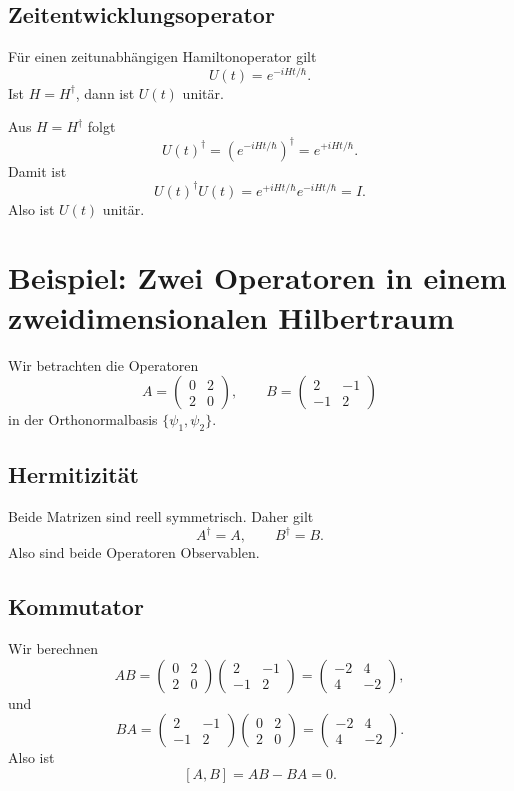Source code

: \subsection{Zeitentwicklungsoperator}

Für einen zeitunabhängigen Hamiltonoperator gilt
\[
    U(t)=e^{-iHt/\hbar}.
\]
Ist $H=H^\dagger$, dann ist $U(t)$ unitär.

\begin{derivationbox}
Aus $H=H^\dagger$ folgt
\[
    U(t)^\dagger=\left(e^{-iHt/\hbar}\right)^\dagger=e^{+iHt/\hbar}.
\]
Damit ist
\[
    U(t)^\dagger U(t)=e^{+iHt/\hbar}e^{-iHt/\hbar}=I.
\]
Also ist $U(t)$ unitär.
\end{derivationbox}

\section{Beispiel: Zwei Operatoren in einem zweidimensionalen Hilbertraum}

Wir betrachten die Operatoren
\[
    A=\begin{pmatrix}0&2\\2&0\end{pmatrix},
    \qquad
    B=\begin{pmatrix}2&-1\\-1&2\end{pmatrix}
\]
in der Orthonormalbasis $\{\psi_1,\psi_2\}$.

\subsection{Hermitizität}

Beide Matrizen sind reell symmetrisch. Daher gilt
\[
    A^\dagger=A,
    \qquad
    B^\dagger=B.
\]
Also sind beide Operatoren Observablen.

\subsection{Kommutator}

Wir berechnen
\[
    AB=\begin{pmatrix}0&2\\2&0\end{pmatrix}
       \begin{pmatrix}2&-1\\-1&2\end{pmatrix}
    =\begin{pmatrix}-2&4\\4&-2\end{pmatrix},
\]
und
\[
    BA=\begin{pmatrix}2&-1\\-1&2\end{pmatrix}
       \begin{pmatrix}0&2\\2&0\end{pmatrix}
    =\begin{pmatrix}-2&4\\4&-2\end{pmatrix}.
\]
Also ist
\[
    [A,B]=AB-BA=0.
\]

[About this exercise]
Only lines containing the word "dagger" matter here: count them in the entries and give the number, nothing else.

[Solved exercise]
6